=== Begin Enclosure ===
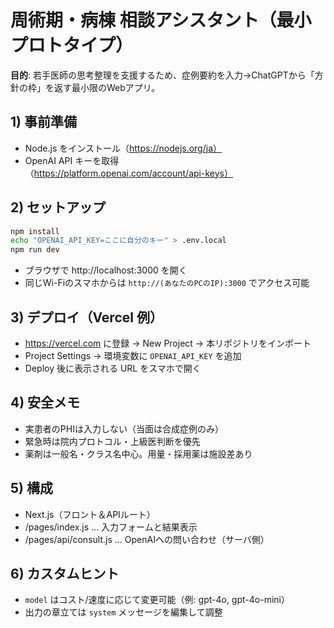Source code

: # 周術期・病棟 相談アシスタント（最小プロトタイプ）

**目的**: 若手医師の思考整理を支援するため、症例要約を入力→ChatGPTから「方針の枠」を返す最小限のWebアプリ。

## 1) 事前準備
- Node.js をインストール（https://nodejs.org/ja）
- OpenAI API キーを取得（https://platform.openai.com/account/api-keys）

## 2) セットアップ
```bash
npm install
echo "OPENAI_API_KEY=ここに自分のキー" > .env.local
npm run dev
```

- ブラウザで http://localhost:3000 を開く
- 同じWi-Fiのスマホからは `http://(あなたのPCのIP):3000` でアクセス可能

## 3) デプロイ（Vercel 例）
- https://vercel.com に登録 → New Project → 本リポジトリをインポート
- Project Settings → 環境変数に `OPENAI_API_KEY` を追加
- Deploy 後に表示される URL をスマホで開く

## 4) 安全メモ
- 実患者のPHIは入力しない（当面は合成症例のみ）
- 緊急時は院内プロトコル・上級医判断を優先
- 薬剤は一般名・クラス名中心。用量・採用薬は施設差あり

## 5) 構成
- Next.js（フロント＆APIルート）
- /pages/index.js … 入力フォームと結果表示
- /pages/api/consult.js … OpenAIへの問い合わせ（サーバ側）

## 6) カスタムヒント
- `model` はコスト/速度に応じて変更可能（例: gpt-4o, gpt-4o-mini）
- 出力の章立ては `system` メッセージを編集して調整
=== End Enclosure ===
Your answer should consist only of the lines from the one with "- /pages/index.js … 入力フォームと結果表示" through the last line of the entries above, retyped exactly.

- /pages/index.js … 入力フォームと結果表示
- /pages/api/consult.js … OpenAIへの問い合わせ（サーバ側）

## 6) カスタムヒント
- `model` はコスト/速度に応じて変更可能（例: gpt-4o, gpt-4o-mini）
- 出力の章立ては `system` メッセージを編集して調整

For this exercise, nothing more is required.